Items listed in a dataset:

▶

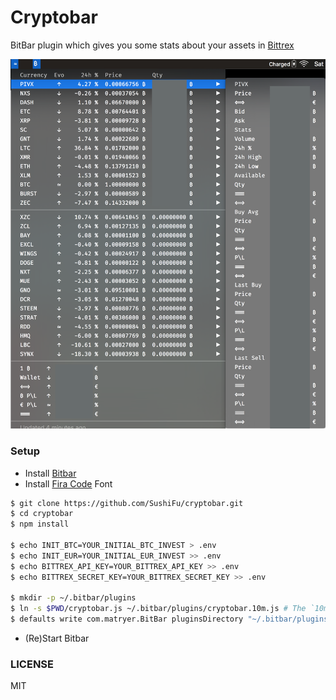 # Cryptobar
BitBar plugin which gives you some stats about your assets in [Bittrex](https://bittrex.com)

![Screenshot](screenshot.png)

### Setup
- Install [Bitbar](https://github.com/matryer/bitbar/releases)
- Install [Fira Code](https://github.com/tonsky/FiraCode/releases) Font
```bash
$ git clone https://github.com/SushiFu/cryptobar.git
$ cd cryptobar
$ npm install

$ echo INIT_BTC=YOUR_INITIAL_BTC_INVEST > .env
$ echo INIT_EUR=YOUR_INITIAL_EUR_INVEST >> .env
$ echo BITTREX_API_KEY=YOUR_BITTREX_API_KEY >> .env
$ echo BITTREX_SECRET_KEY=YOUR_BITTREX_SECRET_KEY >> .env

$ mkdir -p ~/.bitbar/plugins
$ ln -s $PWD/cryptobar.js ~/.bitbar/plugins/cryptobar.10m.js # The `10m` in the filename is important because it say to BitBar what is the refresh rate, but you can put any value
$ defaults write com.matryer.BitBar pluginsDirectory "~/.bitbar/plugins"
```
- (Re)Start Bitbar

### LICENSE
MIT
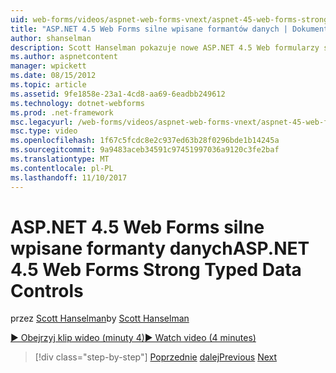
 ```yaml
---
uid: web-forms/videos/aspnet-web-forms-vnext/aspnet-45-web-forms-strong-typed-data-controls
title: "ASP.NET 4.5 Web Forms silne wpisane formantów danych | Dokumentacja firmy Microsoft"
author: shanselman
description: Scott Hanselman pokazuje nowe ASP.NET 4.5 Web formularzy silne wpisane danych formanty.
ms.author: aspnetcontent
manager: wpickett
ms.date: 08/15/2012
ms.topic: article
ms.assetid: 9fe1858e-23a1-4cd8-aa69-6eadbb249612
ms.technology: dotnet-webforms
ms.prod: .net-framework
msc.legacyurl: /web-forms/videos/aspnet-web-forms-vnext/aspnet-45-web-forms-strong-typed-data-controls
msc.type: video
ms.openlocfilehash: 1f67c5fcdc8e2c937ed63b28f0296bde1b14245a
ms.sourcegitcommit: 9a9483aceb34591c97451997036a9120c3fe2baf
ms.translationtype: MT
ms.contentlocale: pl-PL
ms.lasthandoff: 11/10/2017
---
```

<a name="aspnet-45-web-forms-strong-typed-data-controls"></a><span data-ttu-id="6c83b-103">ASP.NET 4.5 Web Forms silne wpisane formanty danych</span><span class="sxs-lookup"><span data-stu-id="6c83b-103">ASP.NET 4.5 Web Forms Strong Typed Data Controls</span></span>
====================
<span data-ttu-id="6c83b-104">przez [Scott Hanselman](https://github.com/shanselman)</span><span class="sxs-lookup"><span data-stu-id="6c83b-104">by [Scott Hanselman](https://github.com/shanselman)</span></span>

[<span data-ttu-id="6c83b-105">&#9654; Obejrzyj klip wideo (minuty 4)</span><span class="sxs-lookup"><span data-stu-id="6c83b-105">&#9654; Watch video (4 minutes)</span></span>](https://channel9.msdn.com/Blogs/ASP-NET-Site-Videos/aspnet-45-web-forms-strong-typed-data-controls)

>[!div class="step-by-step"]
<span data-ttu-id="6c83b-106">[Poprzednie](aspnet-45-web-forms-model-binding.md)
[dalej](aspnet-vnext-videos-bundling-and-minification.md)</span><span class="sxs-lookup"><span data-stu-id="6c83b-106">[Previous](aspnet-45-web-forms-model-binding.md)
[Next](aspnet-vnext-videos-bundling-and-minification.md)</span></span>
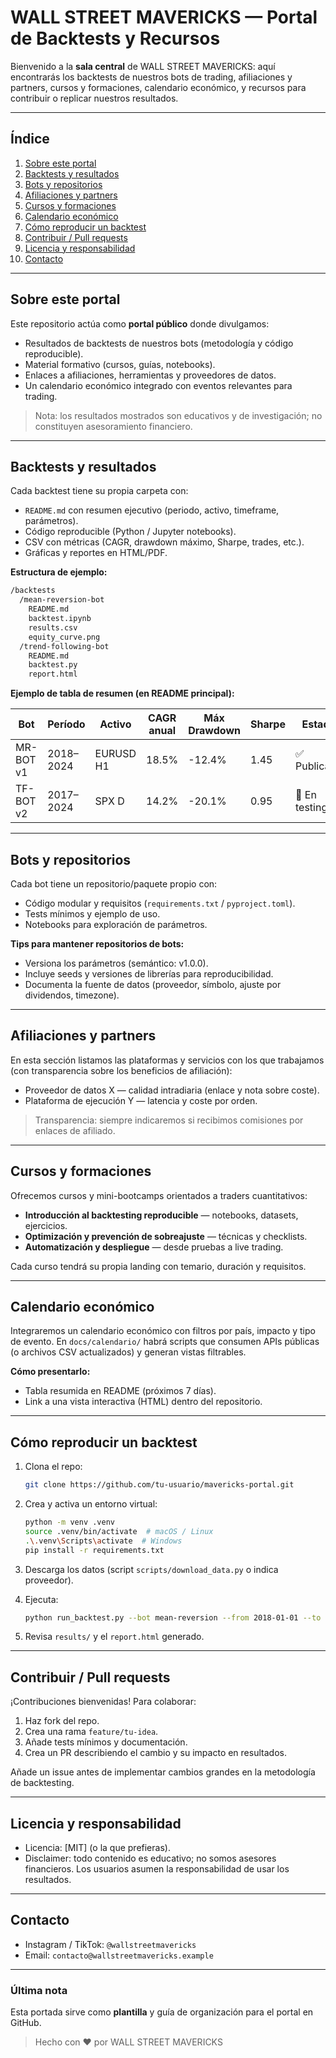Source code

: # WALL STREET MAVERICKS — Portal de Backtests y Recursos

Bienvenido a la **sala central** de WALL STREET MAVERICKS: aquí encontrarás los backtests de nuestros bots de trading, afiliaciones y partners, cursos y formaciones, calendario económico, y recursos para contribuir o replicar nuestros resultados.

---

## Índice

1. [Sobre este portal](#sobre-este-portal)
2. [Backtests y resultados](#backtests-y-resultados)
3. [Bots y repositorios](#bots-y-repositorios)
4. [Afiliaciones y partners](#afiliaciones-y-partners)
5. [Cursos y formaciones](#cursos-y-formaciones)
6. [Calendario económico](#calendario-económico)
7. [Cómo reproducir un backtest](#cómo-reproducir-un-backtest)
8. [Contribuir / Pull requests](#contribuir--pull-requests)
9. [Licencia y responsabilidad](#licencia-y-responsabilidad)
10. [Contacto](#contacto)

---

## Sobre este portal

Este repositorio actúa como **portal público** donde divulgamos:

* Resultados de backtests de nuestros bots (metodología y código reproducible).
* Material formativo (cursos, guías, notebooks).
* Enlaces a afiliaciones, herramientas y proveedores de datos.
* Un calendario económico integrado con eventos relevantes para trading.

> Nota: los resultados mostrados son educativos y de investigación; no constituyen asesoramiento financiero.

---

## Backtests y resultados

Cada backtest tiene su propia carpeta con:

* `README.md` con resumen ejecutivo (periodo, activo, timeframe, parámetros).
* Código reproducible (Python / Jupyter notebooks).
* CSV con métricas (CAGR, drawdown máximo, Sharpe, trades, etc.).
* Gráficas y reportes en HTML/PDF.

**Estructura de ejemplo:**

```bash
/backtests
  /mean-reversion-bot
    README.md
    backtest.ipynb
    results.csv
    equity_curve.png
  /trend-following-bot
    README.md
    backtest.py
    report.html
```

**Ejemplo de tabla de resumen (en README principal):**

| Bot       | Período   | Activo    | CAGR anual | Máx Drawdown | Sharpe | Estado        |
| --------- | --------- | --------- | ---------- | ------------ | ------ | ------------- |
| MR-BOT v1 | 2018–2024 | EURUSD H1 | 18.5%      | -12.4%       | 1.45   | ✅ Publicado   |
| TF-BOT v2 | 2017–2024 | SPX D     | 14.2%      | -20.1%       | 0.95   | 🧪 En testing |

---

## Bots y repositorios

Cada bot tiene un repositorio/paquete propio con:

* Código modular y requisitos (`requirements.txt` / `pyproject.toml`).
* Tests mínimos y ejemplo de uso.
* Notebooks para exploración de parámetros.

**Tips para mantener repositorios de bots:**

* Versiona los parámetros (semántico: v1.0.0).
* Incluye seeds y versiones de librerías para reproducibilidad.
* Documenta la fuente de datos (proveedor, símbolo, ajuste por dividendos, timezone).

---

## Afiliaciones y partners

En esta sección listamos las plataformas y servicios con los que trabajamos (con transparencia sobre los beneficios de afiliación):

* Proveedor de datos X — calidad intradiaria (enlace y nota sobre coste).
* Plataforma de ejecución Y — latencia y coste por orden.

> Transparencia: siempre indicaremos si recibimos comisiones por enlaces de afiliado.

---

## Cursos y formaciones

Ofrecemos cursos y mini-bootcamps orientados a traders cuantitativos:

* **Introducción al backtesting reproducible** — notebooks, datasets, ejercicios.
* **Optimización y prevención de sobreajuste** — técnicas y checklists.
* **Automatización y despliegue** — desde pruebas a live trading.

Cada curso tendrá su propia landing con temario, duración y requisitos.

---

## Calendario económico

Integraremos un calendario económico con filtros por país, impacto y tipo de evento. En `docs/calendario/` habrá scripts que consumen APIs públicas (o archivos CSV actualizados) y generan vistas filtrables.

**Cómo presentarlo:**

* Tabla resumida en README (próximos 7 días).
* Link a una vista interactiva (HTML) dentro del repositorio.

---

## Cómo reproducir un backtest

1. Clona el repo:

   ```bash
   git clone https://github.com/tu-usuario/mavericks-portal.git
   ```
2. Crea y activa un entorno virtual:

   ```bash
   python -m venv .venv
   source .venv/bin/activate  # macOS / Linux
   .\.venv\Scripts\activate  # Windows
   pip install -r requirements.txt
   ```
3. Descarga los datos (script `scripts/download_data.py` o indica proveedor).
4. Ejecuta:

   ```bash
   python run_backtest.py --bot mean-reversion --from 2018-01-01 --to 2024-12-31
   ```
5. Revisa `results/` y el `report.html` generado.

---

## Contribuir / Pull requests

¡Contribuciones bienvenidas! Para colaborar:

1. Haz fork del repo.
2. Crea una rama `feature/tu-idea`.
3. Añade tests mínimos y documentación.
4. Crea un PR describiendo el cambio y su impacto en resultados.

Añade un issue antes de implementar cambios grandes en la metodología de backtesting.

---

## Licencia y responsabilidad

* Licencia: [MIT] (o la que prefieras).
* Disclaimer: todo contenido es educativo; no somos asesores financieros. Los usuarios asumen la responsabilidad de usar los resultados.

---

## Contacto

* Instagram / TikTok: `@wallstreetmavericks`
* Email: `contacto@wallstreetmavericks.example`

---

### Última nota

Esta portada sirve como **plantilla** y guía de organización para el portal en GitHub.

> Hecho con ❤️ por WALL STREET MAVERICKS

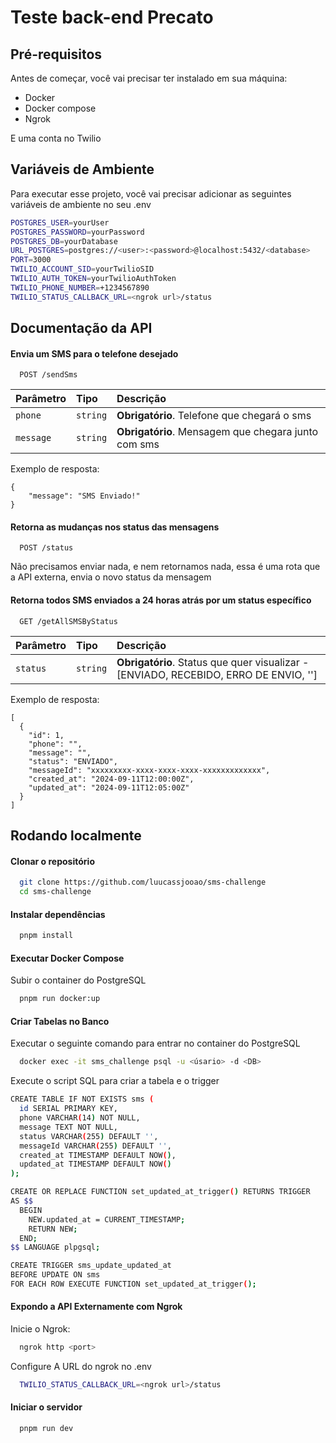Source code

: 
# Teste back-end Precato
## Pré-requisitos
Antes de começar, você vai precisar ter instalado em sua máquina:
- Docker
- Docker compose
- Ngrok

E uma conta no Twilio
## Variáveis de Ambiente

Para executar esse projeto, você vai precisar adicionar as seguintes variáveis de ambiente no seu .env

```bash
POSTGRES_USER=yourUser
POSTGRES_PASSWORD=yourPassword
POSTGRES_DB=yourDatabase
URL_POSTGRES=postgres://<user>:<password>@localhost:5432/<database>
PORT=3000
TWILIO_ACCOUNT_SID=yourTwilioSID
TWILIO_AUTH_TOKEN=yourTwilioAuthToken
TWILIO_PHONE_NUMBER=+1234567890
TWILIO_STATUS_CALLBACK_URL=<ngrok url>/status

```
## Documentação da API

#### Envia um SMS para o telefone desejado

```http
  POST /sendSms
```

| Parâmetro   | Tipo       | Descrição                           |
| :---------- | :--------- | :---------------------------------- |
| `phone` | `string` | **Obrigatório**. Telefone que chegará o sms |
| `message` | `string` | **Obrigatório**. Mensagem que chegara junto com sms |

Exemplo de resposta:
```http
{
	"message": "SMS Enviado!"
}
```


#### Retorna as mudanças nos status das mensagens

```http
  POST /status
```

Não precisamos enviar nada, e nem retornamos nada, essa é uma rota que a API externa, envia o novo status da mensagem

#### Retorna todos SMS enviados a 24 horas atrás por um status específico

```http
  GET /getAllSMSByStatus
```

| Parâmetro   | Tipo       | Descrição                           |
| :---------- | :--------- | :---------------------------------- |
| `status` | `string` | **Obrigatório**. Status que quer visualizar - [ENVIADO, RECEBIDO, ERRO DE ENVIO, ''] |


Exemplo de resposta:
```http
[
  {
    "id": 1,
    "phone": "",
    "message": "",
    "status": "ENVIADO",
    "messageId": "xxxxxxxxx-xxxx-xxxx-xxxx-xxxxxxxxxxxxx",
    "created_at": "2024-09-11T12:00:00Z",
    "updated_at": "2024-09-11T12:05:00Z"
  }
]

```
## Rodando localmente

#### Clonar o repositório

```bash
  git clone https://github.com/luucassjooao/sms-challenge
  cd sms-challenge
```

#### Instalar dependências

```bash
  pnpm install
```

#### Executar Docker Compose
Subir o container do PostgreSQL

```bash
  pnpm run docker:up
```

#### Criar Tabelas no Banco
Executar o seguinte comando para entrar no container do PostgreSQL
```bash
  docker exec -it sms_challenge psql -u <úsario> -d <DB>
```

Execute o script SQL para criar a tabela e o trigger

```bash
CREATE TABLE IF NOT EXISTS sms (
  id SERIAL PRIMARY KEY,
  phone VARCHAR(14) NOT NULL,
  message TEXT NOT NULL,
  status VARCHAR(255) DEFAULT '',
  messageId VARCHAR(255) DEFAULT '',
  created_at TIMESTAMP DEFAULT NOW(),
  updated_at TIMESTAMP DEFAULT NOW()
);

CREATE OR REPLACE FUNCTION set_updated_at_trigger() RETURNS TRIGGER
AS $$
  BEGIN
    NEW.updated_at = CURRENT_TIMESTAMP;
    RETURN NEW;
  END;
$$ LANGUAGE plpgsql;

CREATE TRIGGER sms_update_updated_at
BEFORE UPDATE ON sms
FOR EACH ROW EXECUTE FUNCTION set_updated_at_trigger();
```

#### Expondo a API Externamente com Ngrok
Inicie o Ngrok:
```bash
  ngrok http <port>
```
Configure A URL do ngrok no .env

```bash
  TWILIO_STATUS_CALLBACK_URL=<ngrok url>/status
```


#### Iniciar o servidor

```bash
  pnpm run dev
```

◀

**What is needed:**
Go line by line through the data above and count those holding "Cómo"; report the number alone.

**Solved problem:**
3